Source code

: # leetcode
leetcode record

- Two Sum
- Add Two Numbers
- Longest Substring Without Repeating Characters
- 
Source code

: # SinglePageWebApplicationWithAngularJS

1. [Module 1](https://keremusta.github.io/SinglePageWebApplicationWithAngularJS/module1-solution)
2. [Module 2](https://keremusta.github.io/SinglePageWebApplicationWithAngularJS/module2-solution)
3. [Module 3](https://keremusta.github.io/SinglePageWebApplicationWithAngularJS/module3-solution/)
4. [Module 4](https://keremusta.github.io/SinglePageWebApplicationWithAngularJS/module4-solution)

· · · ·

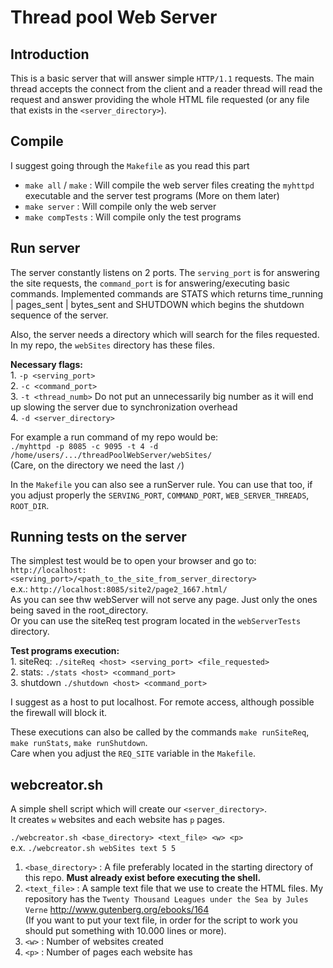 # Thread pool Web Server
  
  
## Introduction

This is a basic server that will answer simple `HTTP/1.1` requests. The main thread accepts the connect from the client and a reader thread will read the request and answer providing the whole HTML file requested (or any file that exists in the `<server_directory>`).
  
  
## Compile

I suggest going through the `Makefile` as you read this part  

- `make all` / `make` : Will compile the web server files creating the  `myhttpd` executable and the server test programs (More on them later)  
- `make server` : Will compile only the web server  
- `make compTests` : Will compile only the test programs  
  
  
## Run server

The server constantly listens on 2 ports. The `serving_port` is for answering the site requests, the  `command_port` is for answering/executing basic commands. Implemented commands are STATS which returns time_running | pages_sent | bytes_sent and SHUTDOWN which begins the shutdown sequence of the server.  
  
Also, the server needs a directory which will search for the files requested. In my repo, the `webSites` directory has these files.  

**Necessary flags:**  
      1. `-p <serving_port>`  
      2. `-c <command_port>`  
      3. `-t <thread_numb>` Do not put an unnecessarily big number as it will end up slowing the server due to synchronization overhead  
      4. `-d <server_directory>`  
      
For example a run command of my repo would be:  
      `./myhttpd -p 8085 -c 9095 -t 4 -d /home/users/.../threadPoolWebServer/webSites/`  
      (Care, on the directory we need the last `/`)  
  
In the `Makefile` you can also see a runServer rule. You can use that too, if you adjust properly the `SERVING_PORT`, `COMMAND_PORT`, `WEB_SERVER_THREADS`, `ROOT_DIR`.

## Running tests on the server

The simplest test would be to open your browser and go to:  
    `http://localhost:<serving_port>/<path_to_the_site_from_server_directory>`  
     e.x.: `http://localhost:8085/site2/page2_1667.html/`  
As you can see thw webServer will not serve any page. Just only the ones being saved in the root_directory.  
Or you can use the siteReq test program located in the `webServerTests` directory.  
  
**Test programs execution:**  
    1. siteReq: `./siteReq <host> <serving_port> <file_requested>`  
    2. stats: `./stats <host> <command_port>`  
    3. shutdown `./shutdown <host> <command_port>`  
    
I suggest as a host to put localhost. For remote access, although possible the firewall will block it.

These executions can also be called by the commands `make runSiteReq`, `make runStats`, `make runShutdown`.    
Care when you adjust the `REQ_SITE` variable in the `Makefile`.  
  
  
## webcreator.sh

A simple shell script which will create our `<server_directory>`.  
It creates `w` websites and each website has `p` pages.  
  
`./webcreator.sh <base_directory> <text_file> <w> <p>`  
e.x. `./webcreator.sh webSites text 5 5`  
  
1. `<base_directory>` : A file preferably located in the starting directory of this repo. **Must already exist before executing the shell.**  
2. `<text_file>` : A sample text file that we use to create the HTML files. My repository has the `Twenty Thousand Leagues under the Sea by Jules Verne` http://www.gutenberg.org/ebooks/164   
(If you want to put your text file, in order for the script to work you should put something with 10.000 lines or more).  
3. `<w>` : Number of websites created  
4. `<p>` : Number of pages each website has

· · · ·

**Work to be completed**. Examine the data above and state how many of its lines contain the word "each", with no further remarks.

**Solution below**. 2